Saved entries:
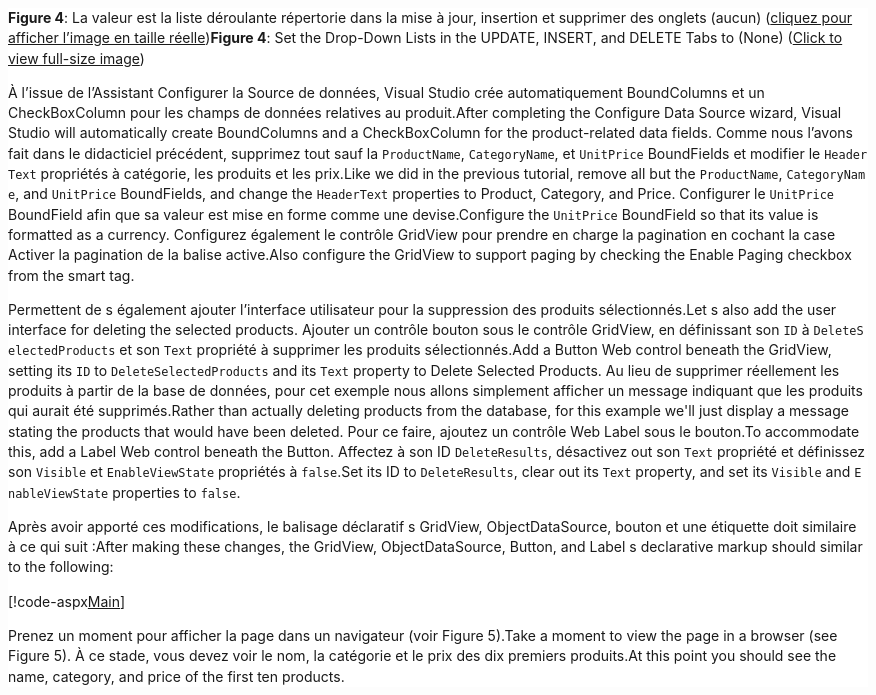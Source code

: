<span data-ttu-id="31b88-130">**Figure 4**: La valeur est la liste déroulante répertorie dans la mise à jour, insertion et supprimer des onglets (aucun) ([cliquez pour afficher l’image en taille réelle](adding-a-gridview-column-of-checkboxes-cs/_static/image8.png))</span><span class="sxs-lookup"><span data-stu-id="31b88-130">**Figure 4**: Set the Drop-Down Lists in the UPDATE, INSERT, and DELETE Tabs to (None) ([Click to view full-size image](adding-a-gridview-column-of-checkboxes-cs/_static/image8.png))</span></span>


<span data-ttu-id="31b88-131">À l’issue de l’Assistant Configurer la Source de données, Visual Studio crée automatiquement BoundColumns et un CheckBoxColumn pour les champs de données relatives au produit.</span><span class="sxs-lookup"><span data-stu-id="31b88-131">After completing the Configure Data Source wizard, Visual Studio will automatically create BoundColumns and a CheckBoxColumn for the product-related data fields.</span></span> <span data-ttu-id="31b88-132">Comme nous l’avons fait dans le didacticiel précédent, supprimez tout sauf la `ProductName`, `CategoryName`, et `UnitPrice` BoundFields et modifier le `HeaderText` propriétés à catégorie, les produits et les prix.</span><span class="sxs-lookup"><span data-stu-id="31b88-132">Like we did in the previous tutorial, remove all but the `ProductName`, `CategoryName`, and `UnitPrice` BoundFields, and change the `HeaderText` properties to Product, Category, and Price.</span></span> <span data-ttu-id="31b88-133">Configurer le `UnitPrice` BoundField afin que sa valeur est mise en forme comme une devise.</span><span class="sxs-lookup"><span data-stu-id="31b88-133">Configure the `UnitPrice` BoundField so that its value is formatted as a currency.</span></span> <span data-ttu-id="31b88-134">Configurez également le contrôle GridView pour prendre en charge la pagination en cochant la case Activer la pagination de la balise active.</span><span class="sxs-lookup"><span data-stu-id="31b88-134">Also configure the GridView to support paging by checking the Enable Paging checkbox from the smart tag.</span></span>

<span data-ttu-id="31b88-135">Permettent de s également ajouter l’interface utilisateur pour la suppression des produits sélectionnés.</span><span class="sxs-lookup"><span data-stu-id="31b88-135">Let s also add the user interface for deleting the selected products.</span></span> <span data-ttu-id="31b88-136">Ajouter un contrôle bouton sous le contrôle GridView, en définissant son `ID` à `DeleteSelectedProducts` et son `Text` propriété à supprimer les produits sélectionnés.</span><span class="sxs-lookup"><span data-stu-id="31b88-136">Add a Button Web control beneath the GridView, setting its `ID` to `DeleteSelectedProducts` and its `Text` property to Delete Selected Products.</span></span> <span data-ttu-id="31b88-137">Au lieu de supprimer réellement les produits à partir de la base de données, pour cet exemple nous allons simplement afficher un message indiquant que les produits qui aurait été supprimés.</span><span class="sxs-lookup"><span data-stu-id="31b88-137">Rather than actually deleting products from the database, for this example we'll just display a message stating the products that would have been deleted.</span></span> <span data-ttu-id="31b88-138">Pour ce faire, ajoutez un contrôle Web Label sous le bouton.</span><span class="sxs-lookup"><span data-stu-id="31b88-138">To accommodate this, add a Label Web control beneath the Button.</span></span> <span data-ttu-id="31b88-139">Affectez à son ID `DeleteResults`, désactivez out son `Text` propriété et définissez son `Visible` et `EnableViewState` propriétés à `false`.</span><span class="sxs-lookup"><span data-stu-id="31b88-139">Set its ID to `DeleteResults`, clear out its `Text` property, and set its `Visible` and `EnableViewState` properties to `false`.</span></span>

<span data-ttu-id="31b88-140">Après avoir apporté ces modifications, le balisage déclaratif s GridView, ObjectDataSource, bouton et une étiquette doit similaire à ce qui suit :</span><span class="sxs-lookup"><span data-stu-id="31b88-140">After making these changes, the GridView, ObjectDataSource, Button, and Label s declarative markup should similar to the following:</span></span>


[!code-aspx[Main](adding-a-gridview-column-of-checkboxes-cs/samples/sample1.aspx)]

<span data-ttu-id="31b88-141">Prenez un moment pour afficher la page dans un navigateur (voir Figure 5).</span><span class="sxs-lookup"><span data-stu-id="31b88-141">Take a moment to view the page in a browser (see Figure 5).</span></span> <span data-ttu-id="31b88-142">À ce stade, vous devez voir le nom, la catégorie et le prix des dix premiers produits.</span><span class="sxs-lookup"><span data-stu-id="31b88-142">At this point you should see the name, category, and price of the first ten products.</span></span>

WHAT IS EXPECTED:
Wherever the string "adding" appears in a line above, copy that line.

SOLVED PROBLEM:
:<span data-ttu-id="31b88-130">**Figure 4**: La valeur est la liste déroulante répertorie dans la mise à jour, insertion et supprimer des onglets (aucun) ([cliquez pour afficher l’image en taille réelle](adding-a-gridview-column-of-checkboxes-cs/_static/image8.png))</span><span class="sxs-lookup"><span data-stu-id="31b88-130">**Figure 4**: Set the Drop-Down Lists in the UPDATE, INSERT, and DELETE Tabs to (None) ([Click to view full-size image](adding-a-gridview-column-of-checkboxes-cs/_static/image8.png))</span></span>
[!code-aspx[Main](adding-a-gridview-column-of-checkboxes-cs/samples/sample1.aspx)]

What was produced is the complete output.